Decide the main branch policy:
Mode A — Solo-fast (recommended for this project right now): direct pushes to main.
- CI still runs on every push to main.
- Deploys are gated by “green main” + VPS verification steps (below).
Mode B — Multi-committer (defer until needed): PR-only merges into main with required status checks + code owner review (track in ../planning/roadmap.md).
Switch to Mode B when there is more than one regular committer, or when you want stricter enforcement than “green main + local hooks”.

Verification:

You can point to a quick note (even in a personal doc) listing current monitors + what each covers.

Step 1 — Verify CI runs on `main` pushes (operator)

Objective: ensure CI runs on pushes to main so you can treat “green main” as the deploy gate.

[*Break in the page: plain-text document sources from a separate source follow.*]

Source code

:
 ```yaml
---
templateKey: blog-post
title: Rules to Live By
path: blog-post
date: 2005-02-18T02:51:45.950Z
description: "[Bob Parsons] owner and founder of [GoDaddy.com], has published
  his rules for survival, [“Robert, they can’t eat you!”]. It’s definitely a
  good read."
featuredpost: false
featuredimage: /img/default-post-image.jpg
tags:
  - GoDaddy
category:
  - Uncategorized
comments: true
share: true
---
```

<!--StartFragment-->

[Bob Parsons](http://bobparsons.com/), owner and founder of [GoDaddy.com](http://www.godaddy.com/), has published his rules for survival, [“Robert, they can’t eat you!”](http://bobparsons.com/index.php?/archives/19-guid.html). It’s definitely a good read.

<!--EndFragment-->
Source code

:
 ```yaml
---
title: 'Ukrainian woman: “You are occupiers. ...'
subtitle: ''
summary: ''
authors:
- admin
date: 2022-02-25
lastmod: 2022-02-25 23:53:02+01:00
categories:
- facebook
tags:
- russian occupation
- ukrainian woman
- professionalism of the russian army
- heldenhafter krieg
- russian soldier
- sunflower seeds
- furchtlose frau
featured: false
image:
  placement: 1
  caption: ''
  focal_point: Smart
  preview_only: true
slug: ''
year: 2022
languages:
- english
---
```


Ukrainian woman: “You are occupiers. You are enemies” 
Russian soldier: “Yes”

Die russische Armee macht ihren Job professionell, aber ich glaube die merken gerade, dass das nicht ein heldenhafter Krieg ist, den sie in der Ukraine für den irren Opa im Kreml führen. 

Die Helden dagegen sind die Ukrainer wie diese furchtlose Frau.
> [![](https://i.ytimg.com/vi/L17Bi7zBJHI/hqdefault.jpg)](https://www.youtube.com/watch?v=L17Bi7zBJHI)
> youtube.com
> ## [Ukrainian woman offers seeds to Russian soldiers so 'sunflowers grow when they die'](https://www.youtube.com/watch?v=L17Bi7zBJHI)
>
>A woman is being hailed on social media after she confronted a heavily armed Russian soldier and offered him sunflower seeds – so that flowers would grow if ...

Confirm GitHub Actions workflows are enabled:
Repo → Actions → ensure workflows are enabled (not disabled by org/fork policy).
Push a trivial commit to main (e.g. a doc tweak).
Confirm the workflow runs and passes on that commit.

Verification:

GitHub Actions shows the backend CI workflow completing successfully on main.

Check name inventory (branch protection)

Use stable workflow/job check names shown in GitHub’s UI. Avoid renaming workflow/job IDs after you start requiring them.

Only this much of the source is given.